• **Description of the task**
Scan the entries that follow for the word "this", then report every line in which it appears.

#### Recorded information ####

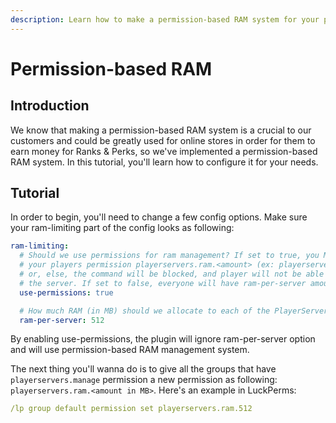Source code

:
 ```yaml
---
description: Learn how to make a permission-based RAM system for your players
---
```


# Permission-based RAM

## Introduction

We know that making a permission-based RAM system is a crucial to our customers and could be greatly used for online stores in order for them to earn money for Ranks & Perks, so we've implemented a permission-based RAM system. In this tutorial, you'll learn how to configure it for your needs.

## Tutorial

In order to begin, you'll need to change a few config options. Make sure your ram-limiting part of the config looks as following:

```yaml
ram-limiting:
  # Should we use permissions for ram management? If set to true, you MUST give
  # your players permission playerservers.ram.<amount> (ex: playerserver.ram.512)
  # or, else, the command will be blocked, and player will not be able to create
  # the server. If set to false, everyone will have ram-per-server amount of RAM.
  use-permissions: true

  # How much RAM (in MB) should we allocate to each of the PlayerServers?
  ram-per-server: 512
```

By enabling use-permissions, the plugin will ignore ram-per-server option and will use permission-based RAM management system.

The next thing you'll wanna do is to give all the groups that have `playerservers.manage` permission a new permission as following: `playerservers.ram.<amount in MB>`. Here's an example in LuckPerms:

```yaml
/lp group default permission set playerservers.ram.512
```
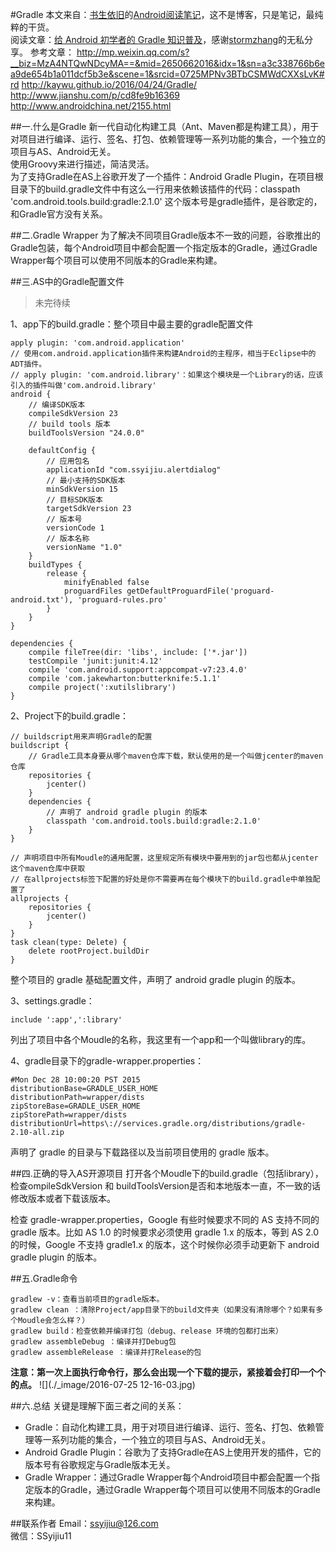 #Gradle
本文来自：[书生依旧](https://github.com/ssyijiu)的[Android阅读笔记](https://github.com/ssyijiu/Android-ReadingNotes)，这不是博客，只是笔记，最纯粹的干货。     
阅读文章：[给 Android 初学者的 Gradle 知识普及](http://stormzhang.com/android/2016/07/02/gradle-for-android-beginners/)，感谢[stormzhang](http://stormzhang.com/)的无私分享。
参考文章：
http://mp.weixin.qq.com/s?__biz=MzA4NTQwNDcyMA==&mid=2650662016&idx=1&sn=a3c338766b6ea9de654b1a011dcf5b3e&scene=1&srcid=0725MPNv3BTbCSMWdCXXsLvK#rd
http://kaywu.github.io/2016/04/24/Gradle/
http://www.jianshu.com/p/cd8fe9b16369
http://www.androidchina.net/2155.html

##一.什么是Gradle
新一代自动化构建工具（Ant、Maven都是构建工具），用于对项目进行编译、运行、签名、打包、依赖管理等一系列功能的集合，一个独立的项目与AS、Android无关。    
使用Groovy来进行描述，简洁灵活。     
为了支持Gradle在AS上谷歌开发了一个插件：Android Gradle Plugin，在项目根目录下的build.gradle文件中有这么一行用来依赖该插件的代码：classpath 'com.android.tools.build:gradle:2.1.0' 这个版本号是gradle插件，是谷歌定的，和Gradle官方没有关系。 

##二.Gradle Wrapper
为了解决不同项目Gradle版本不一致的问题，谷歌推出的Gradle包装，每个Android项目中都会配置一个指定版本的Gradle，通过Gradle Wrapper每个项目可以使用不同版本的Gradle来构建。

##三.AS中的Gradle配置文件
> 未完待续 

1、app下的build.gradle：整个项目中最主要的gradle配置文件
```
apply plugin: 'com.android.application'
// 使用com.android.application插件来构建Android的主程序，相当于Eclipse中的ADT插件。
// apply plugin: 'com.android.library'：如果这个模块是一个Library的话，应该引入的插件叫做'com.android.library'
android {
    // 编译SDK版本
    compileSdkVersion 23   
    // build tools 版本
    buildToolsVersion "24.0.0"

    defaultConfig {
        // 应用包名
        applicationId "com.ssyijiu.alertdialog"
        // 最小支持的SDK版本
        minSdkVersion 15
        // 目标SDK版本
        targetSdkVersion 23
        // 版本号
        versionCode 1
        // 版本名称
        versionName "1.0"
    }
    buildTypes {
        release {
            minifyEnabled false
            proguardFiles getDefaultProguardFile('proguard-android.txt'), 'proguard-rules.pro'
        }
    }
}

dependencies {
    compile fileTree(dir: 'libs', include: ['*.jar'])
    testCompile 'junit:junit:4.12'
    compile 'com.android.support:appcompat-v7:23.4.0'
    compile 'com.jakewharton:butterknife:5.1.1'
    compile project(':xutilslibrary')
}
```
2、Project下的build.gradle： 
```
// buildscript用来声明Gradle的配置
buildscript {
    // Gradle工具本身要从哪个maven仓库下载，默认使用的是一个叫做jcenter的maven仓库
    repositories {
        jcenter()
    }
    dependencies {
        // 声明了 android gradle plugin 的版本
        classpath 'com.android.tools.build:gradle:2.1.0'
    }
}

// 声明项目中所有Moudle的通用配置，这里规定所有模块中要用到的jar包也都从jcenter这个maven仓库中获取 
// 在allprojects标签下配置的好处是你不需要再在每个模块下的build.gradle中单独配置了
allprojects {
    repositories {
        jcenter()
    }
}
task clean(type: Delete) {
    delete rootProject.buildDir
}
```
整个项目的 gradle 基础配置文件，声明了 android gradle plugin 的版本。

3、settings.gradle： 
```
include ':app',':library'
```
列出了项目中各个Moudle的名称，我这里有一个app和一个叫做library的库。  

4、gradle目录下的gradle-wrapper.properties：  
```
#Mon Dec 28 10:00:20 PST 2015
distributionBase=GRADLE_USER_HOME
distributionPath=wrapper/dists
zipStoreBase=GRADLE_USER_HOME
zipStorePath=wrapper/dists
distributionUrl=https\://services.gradle.org/distributions/gradle-2.10-all.zip
```
声明了 gradle 的目录与下载路径以及当前项目使用的 gradle 版本。

##四.正确的导入AS开源项目
打开各个Moudle下的build.gradle（包括library），检查ompileSdkVersion 和 buildToolsVersion是否和本地版本一直，不一致的话修改版本或者下载该版本。 

检查 gradle-wrapper.properties，Google 有些时候要求不同的 AS 支持不同的 gradle 版本。比如 AS 1.0 的时候要求必须使用 gradle 1.x 的版本，等到 AS 2.0 的时候，Google 不支持 gradle1.x 的版本，这个时候你必须手动更新下 android gradle plugin 的版本。

##五.Gradle命令
```
gradlew -v：查看当前项目的gradle版本。 
gradlew clean ：清除Project/app目录下的build文件夹（如果没有清除哪个？如果有多个Moudle会怎么样？） 
gradlew build：检查依赖并编译打包（debug、release 环境的包都打出来） 
gradlew assembleDebug ：编译并打Debug包 
gradlew assembleRelease ：编译并打Release的包 
```
**注意：第一次上面执行命令行，那么会出现一个下载的提示，紧接着会打印一个个的点。** 
    ![](./_image/2016-07-25 12-16-03.jpg) 

##六.总结
关键是理解下面三者之间的关系：
- Gradle：自动化构建工具，用于对项目进行编译、运行、签名、打包、依赖管理等一系列功能的集合，一个独立的项目与AS、Android无关。
- Android Gradle Plugin：谷歌为了支持Gradle在AS上使用开发的插件，它的版本号有谷歌规定与Gradle版本无关。
- Gradle Wrapper：通过Gradle Wrapper每个Android项目中都会配置一个指定版本的Gradle，通过Gradle Wrapper每个项目可以使用不同版本的Gradle来构建。

##联系作者
Email：ssyijiu@126.com   
微信：SSyijiu11


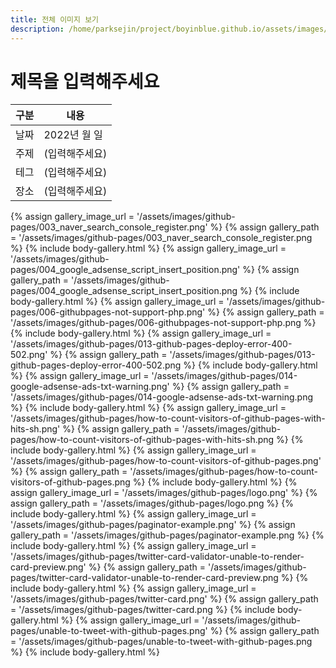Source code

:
 ```yaml
---
title: 전체 이미지 보기
description: /home/parksejin/project/boyinblue.github.io/assets/images/github-pages
---
```



제목을 입력해주세요
===


|구분|내용|
|---|---|
|날짜|2022년 월 일|
|주제|(입력해주세요)|
|테그|(입력해주세요)|
|장소|(입력해주세요)|


{% assign gallery_image_url = '/assets/images/github-pages/003_naver_search_console_register.png' %}
{% assign gallery_path = '/assets/images/github-pages/003_naver_search_console_register.png %}
{% include body-gallery.html %}
{% assign gallery_image_url = '/assets/images/github-pages/004_google_adsense_script_insert_position.png' %}
{% assign gallery_path = '/assets/images/github-pages/004_google_adsense_script_insert_position.png %}
{% include body-gallery.html %}
{% assign gallery_image_url = '/assets/images/github-pages/006-githubpages-not-support-php.png' %}
{% assign gallery_path = '/assets/images/github-pages/006-githubpages-not-support-php.png %}
{% include body-gallery.html %}
{% assign gallery_image_url = '/assets/images/github-pages/013-github-pages-deploy-error-400-502.png' %}
{% assign gallery_path = '/assets/images/github-pages/013-github-pages-deploy-error-400-502.png %}
{% include body-gallery.html %}
{% assign gallery_image_url = '/assets/images/github-pages/014-google-adsense-ads-txt-warning.png' %}
{% assign gallery_path = '/assets/images/github-pages/014-google-adsense-ads-txt-warning.png %}
{% include body-gallery.html %}
{% assign gallery_image_url = '/assets/images/github-pages/how-to-count-visitors-of-github-pages-with-hits-sh.png' %}
{% assign gallery_path = '/assets/images/github-pages/how-to-count-visitors-of-github-pages-with-hits-sh.png %}
{% include body-gallery.html %}
{% assign gallery_image_url = '/assets/images/github-pages/how-to-count-visitors-of-github-pages.png' %}
{% assign gallery_path = '/assets/images/github-pages/how-to-count-visitors-of-github-pages.png %}
{% include body-gallery.html %}
{% assign gallery_image_url = '/assets/images/github-pages/logo.png' %}
{% assign gallery_path = '/assets/images/github-pages/logo.png %}
{% include body-gallery.html %}
{% assign gallery_image_url = '/assets/images/github-pages/paginator-example.png' %}
{% assign gallery_path = '/assets/images/github-pages/paginator-example.png %}
{% include body-gallery.html %}
{% assign gallery_image_url = '/assets/images/github-pages/twitter-card-validator-unable-to-render-card-preview.png' %}
{% assign gallery_path = '/assets/images/github-pages/twitter-card-validator-unable-to-render-card-preview.png %}
{% include body-gallery.html %}
{% assign gallery_image_url = '/assets/images/github-pages/twitter-card.png' %}
{% assign gallery_path = '/assets/images/github-pages/twitter-card.png %}
{% include body-gallery.html %}
{% assign gallery_image_url = '/assets/images/github-pages/unable-to-tweet-with-github-pages.png' %}
{% assign gallery_path = '/assets/images/github-pages/unable-to-tweet-with-github-pages.png %}
{% include body-gallery.html %}
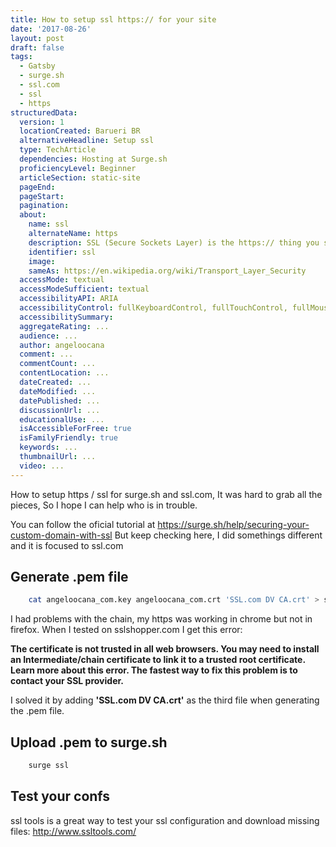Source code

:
 ```yaml
---
title: How to setup ssl https:// for your site
date: '2017-08-26'
layout: post
draft: false
tags:
  - Gatsby
  - surge.sh
  - ssl.com
  - ssl
  - https
structuredData:
  version: 1
  locationCreated: Barueri BR  
  alternativeHeadline: Setup ssl
  type: TechArticle
  dependencies: Hosting at Surge.sh
  proficiencyLevel: Beginner
  articleSection: static-site
  pageEnd:
  pageStart:
  pagination:
  about:
    name: ssl
    alternateName: https
    description: SSL (Secure Sockets Layer) is the https:// thing you see in some urls, it adds security technology for establishing an encrypted link between a web server and a browser.
    identifier: ssl
    image:
    sameAs: https://en.wikipedia.org/wiki/Transport_Layer_Security
  accessMode: textual
  accessModeSufficient: textual
  accessibilityAPI: ARIA
  accessibilityControl: fullKeyboardControl, fullTouchControl, fullMouseControl
  accessibilitySummary:
  aggregateRating: ...
  audience: ...
  author: angeloocana
  comment: ...
  commentCount: ...
  contentLocation: ...
  dateCreated: ...
  dateModified: ...
  datePublished: ...
  discussionUrl: ...
  educationalUse: ...    
  isAccessibleForFree: true
  isFamilyFriendly: true
  keywords: ...  
  thumbnailUrl: ...  
  video: ...
---
```


How to setup https / ssl for surge.sh and ssl.com, It was hard to grab all the pieces,
So I hope I can help who is in trouble.

You can follow the oficial tutorial at https://surge.sh/help/securing-your-custom-domain-with-ssl
But keep checking here, I did somethings different and it is focused to ssl.com

## Generate .pem file

```bash
    cat angeloocana_com.key angeloocana_com.crt 'SSL.com DV CA.crt' > surge3.pem
```

I had problems with the chain, my https was working in chrome but not in firefox.
When I tested on sslshopper.com I get this error:

**The certificate is not trusted in all web browsers. You may need to install an Intermediate/chain certificate to link it to a trusted root certificate. Learn more about this error. The fastest way to fix this problem is to contact your SSL provider.**

I solved it by adding **'SSL.com DV CA.crt'** as the third file when generating the .pem file.

## Upload .pem to surge.sh

```bash
    surge ssl
```

## Test your confs
ssl tools is a great way to test your ssl configuration and download missing files:
http://www.ssltools.com/
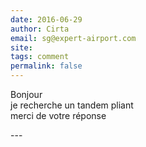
 ```yaml
---
date: 2016-06-29
author: Cirta
email: sg@expert-airport.com
site: 
tags: comment
permalink: false
---
```


<p>Bonjour<br />
je recherche un tandem pliant<br />
merci de votre réponse</p>
---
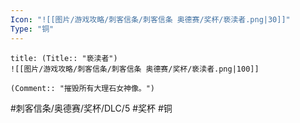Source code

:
 ```yaml
---
Icon: "![[图片/游戏攻略/刺客信条/刺客信条 奥德赛/奖杯/亵渎者.png|30]]"
Type: "铜"
---
```

```ad-common-bronze-trophy
title: (Title:: "亵渎者")
![[图片/游戏攻略/刺客信条/刺客信条 奥德赛/奖杯/亵渎者.png|100]]

(Comment:: "摧毁所有大理石女神像。")
```

#刺客信条/奥德赛/奖杯/DLC/5 #奖杯 #铜
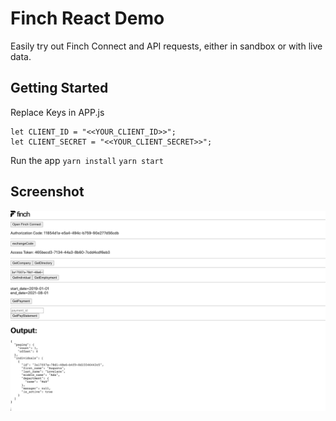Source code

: # Finch React Demo

Easily try out Finch Connect and API requests, either in sandbox or with live data.

## Getting Started

Replace Keys in APP.js

```
let CLIENT_ID = "<<YOUR_CLIENT_ID>>";
let CLIENT_SECRET = "<<YOUR_CLIENT_SECRET>>";
```

Run the app
`yarn install`
`yarn start`

## Screenshot

![Screenshot](https://raw.githubusercontent.com/davidkircos/finch-react-demo/main/screencapture.png)
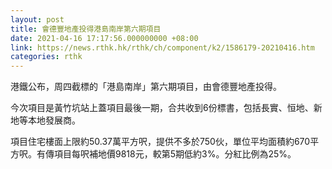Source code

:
 ```yaml
---
layout: post
title: 會德豐地產投得港島南岸第六期項目
date: 2021-04-16 17:17:56.000000000 +08:00
link: https://news.rthk.hk/rthk/ch/component/k2/1586179-20210416.htm
categories: rthk
---
```


港鐵公布，周四截標的「港島南岸」第六期項目，由會德豐地產投得。

今次項目是黃竹坑站上蓋項目最後一期，合共收到6份標書，包括長實、恒地、新地等本地發展商。 

項目住宅樓面上限約50.37萬平方呎，提供不多於750伙，單位平均面積約670平方呎。有傳項目每呎補地價9818元，較第5期低約3%。分紅比例為25%。

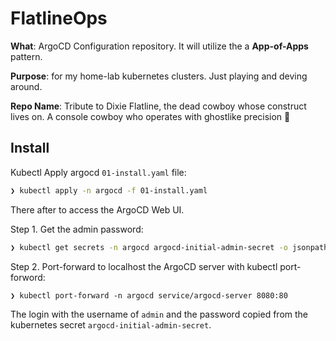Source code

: # FlatlineOps

**What**: ArgoCD Configuration repository. It will utilize the a **App-of-Apps** pattern.

**Purpose**: for my home-lab kubernetes clusters.
Just playing and deving around.

**Repo Name**: Tribute to Dixie Flatline, the dead cowboy whose construct lives on. A console cowboy who operates with ghostlike precision 👻

## Install
Kubectl Apply argocd `01-install.yaml` file:
```sh
❯ kubectl apply -n argocd -f 01-install.yaml
```

There after to access the ArgoCD Web UI.

Step 1. Get the admin password:
```sh
❯ kubectl get secrets -n argocd argocd-initial-admin-secret -o jsonpath="{.data.password}" | base64 -d
```

Step 2. Port-forward to localhost the ArgoCD server with kubectl port-forword:
```
❯ kubectl port-forward -n argocd service/argocd-server 8080:80
```

The login with the username of `admin` and the password copied from the kubernetes secret `argocd-initial-admin-secret`.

####

• **Result below**
We know that making a permission-based RAM system is a crucial to our customers and could be greatly used for online stores in order for them to earn money for Ranks & Perks, so we've implemented a permission-based RAM system. In this tutorial, you'll learn how to configure it for your needs.
When I tested on sslshopper.com I get this error:
**The certificate is not trusted in all web browsers. You may need to install an Intermediate/chain certificate to link it to a trusted root certificate. Learn more about this error. The fastest way to fix this problem is to contact your SSL provider.**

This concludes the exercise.